Exercise directions - Copy exactly the lines of the data below that run from the line holding "- The folder /frags" through the line holding "- The folder /published-samples", both ends included.

(Stored data entries)

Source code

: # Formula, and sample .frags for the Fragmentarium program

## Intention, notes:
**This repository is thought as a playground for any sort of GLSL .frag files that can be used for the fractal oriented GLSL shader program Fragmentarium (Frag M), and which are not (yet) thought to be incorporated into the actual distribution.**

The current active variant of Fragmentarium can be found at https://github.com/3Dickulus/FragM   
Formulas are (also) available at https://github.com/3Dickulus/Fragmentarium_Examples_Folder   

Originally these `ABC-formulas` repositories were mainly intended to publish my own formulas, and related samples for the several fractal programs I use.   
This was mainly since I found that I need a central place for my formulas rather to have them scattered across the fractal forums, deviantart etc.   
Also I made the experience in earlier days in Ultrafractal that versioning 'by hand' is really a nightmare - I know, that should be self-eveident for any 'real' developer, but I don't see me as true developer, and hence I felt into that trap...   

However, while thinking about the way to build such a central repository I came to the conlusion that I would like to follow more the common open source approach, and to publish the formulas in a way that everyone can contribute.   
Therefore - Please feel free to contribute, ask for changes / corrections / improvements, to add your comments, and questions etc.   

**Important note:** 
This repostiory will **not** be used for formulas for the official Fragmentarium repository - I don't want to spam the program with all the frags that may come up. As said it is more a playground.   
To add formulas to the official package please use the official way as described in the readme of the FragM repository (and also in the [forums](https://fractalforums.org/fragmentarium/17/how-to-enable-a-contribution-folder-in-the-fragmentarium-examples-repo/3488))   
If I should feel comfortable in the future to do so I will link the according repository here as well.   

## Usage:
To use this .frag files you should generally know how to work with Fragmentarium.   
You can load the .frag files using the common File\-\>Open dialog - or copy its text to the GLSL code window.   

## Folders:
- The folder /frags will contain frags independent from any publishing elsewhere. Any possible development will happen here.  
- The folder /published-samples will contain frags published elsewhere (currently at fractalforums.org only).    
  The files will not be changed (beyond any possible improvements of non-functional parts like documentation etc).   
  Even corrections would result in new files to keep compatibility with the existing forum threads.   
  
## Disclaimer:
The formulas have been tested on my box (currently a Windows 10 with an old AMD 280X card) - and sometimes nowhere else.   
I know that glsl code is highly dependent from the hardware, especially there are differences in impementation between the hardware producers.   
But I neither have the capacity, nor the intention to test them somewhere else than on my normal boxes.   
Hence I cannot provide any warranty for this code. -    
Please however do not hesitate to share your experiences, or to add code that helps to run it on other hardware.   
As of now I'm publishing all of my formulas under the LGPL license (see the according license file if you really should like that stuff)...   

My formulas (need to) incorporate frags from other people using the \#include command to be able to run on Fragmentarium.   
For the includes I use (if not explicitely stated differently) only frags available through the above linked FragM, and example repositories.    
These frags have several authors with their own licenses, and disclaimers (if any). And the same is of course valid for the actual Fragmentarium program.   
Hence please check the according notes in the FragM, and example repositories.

Written reply -
- The folder /frags will contain frags independent from any publishing elsewhere. Any possible development will happen here.  
- The folder /published-samples will contain frags published elsewhere (currently at fractalforums.org only).    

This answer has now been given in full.